Secara terminologis, pengertian kota baru telah berkembang di berbagai negara sesuai dengan perwatakan serta tata laku yang tipikal. Beberapa tinjauan mengemukakan, bahwa pengertian kota baru bertolak dari: (1) masa/kurun waktu pembangunan/pendirian; (2) letak geografis; (3) fungsi dan jangkauan pelayanan; (4) kemampuan berperan secara internal maupun eksternal (Sujarto, 1993).

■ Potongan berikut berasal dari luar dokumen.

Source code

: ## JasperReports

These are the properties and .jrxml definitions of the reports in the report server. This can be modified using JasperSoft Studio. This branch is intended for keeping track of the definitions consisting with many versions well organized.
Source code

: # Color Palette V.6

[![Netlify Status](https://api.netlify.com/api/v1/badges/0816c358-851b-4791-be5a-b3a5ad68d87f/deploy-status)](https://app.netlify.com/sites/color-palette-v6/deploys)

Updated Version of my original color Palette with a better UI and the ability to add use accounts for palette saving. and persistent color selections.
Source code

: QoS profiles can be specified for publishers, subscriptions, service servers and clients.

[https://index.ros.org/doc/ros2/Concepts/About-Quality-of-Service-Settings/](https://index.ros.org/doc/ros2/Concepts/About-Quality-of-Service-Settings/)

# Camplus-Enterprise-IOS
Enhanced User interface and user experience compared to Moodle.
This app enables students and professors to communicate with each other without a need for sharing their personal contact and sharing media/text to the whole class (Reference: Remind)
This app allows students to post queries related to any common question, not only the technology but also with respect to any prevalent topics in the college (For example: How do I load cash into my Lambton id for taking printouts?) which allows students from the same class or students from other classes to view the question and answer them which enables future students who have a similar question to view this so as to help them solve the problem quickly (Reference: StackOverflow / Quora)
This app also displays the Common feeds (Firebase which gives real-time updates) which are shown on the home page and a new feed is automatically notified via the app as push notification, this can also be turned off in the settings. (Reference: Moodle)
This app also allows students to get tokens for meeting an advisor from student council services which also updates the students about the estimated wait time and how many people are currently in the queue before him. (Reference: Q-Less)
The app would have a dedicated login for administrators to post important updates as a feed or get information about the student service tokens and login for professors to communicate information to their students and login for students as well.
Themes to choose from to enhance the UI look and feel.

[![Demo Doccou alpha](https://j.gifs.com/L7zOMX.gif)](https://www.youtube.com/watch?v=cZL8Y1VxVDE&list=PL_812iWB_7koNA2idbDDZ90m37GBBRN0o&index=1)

Pengertian kota baru yang dikaitkan dengan “waktu” mempunyai arti yang sangat relatif. Rodwin menyatakan kota baru adalah kota yang direncanakan didirikan dan kemudian dikem­bangkan, telah ada kota atau kota-kota lainnya yang telah tumbuh dan berkembang terlebih da­hulu. Dalam batasan “masa” yang pasti, Osborn mendefinisikan kota baru sebagai kota yang dibangun sejak awal abad ke-20, yaitu sejak pasca revolusi industri. Osborn menekankan bahwa kota baru merupakan alternatif upaya memecahkan dan mengatasi masalah pertumbuhan permukiman tersebar yang tidak terkendali. Juga untuk mengatasi masalah kema­cetan karena semakin berkembangnya kegiatan usaha dan padatnya populasi penduduk kota akibat masifikasi industri.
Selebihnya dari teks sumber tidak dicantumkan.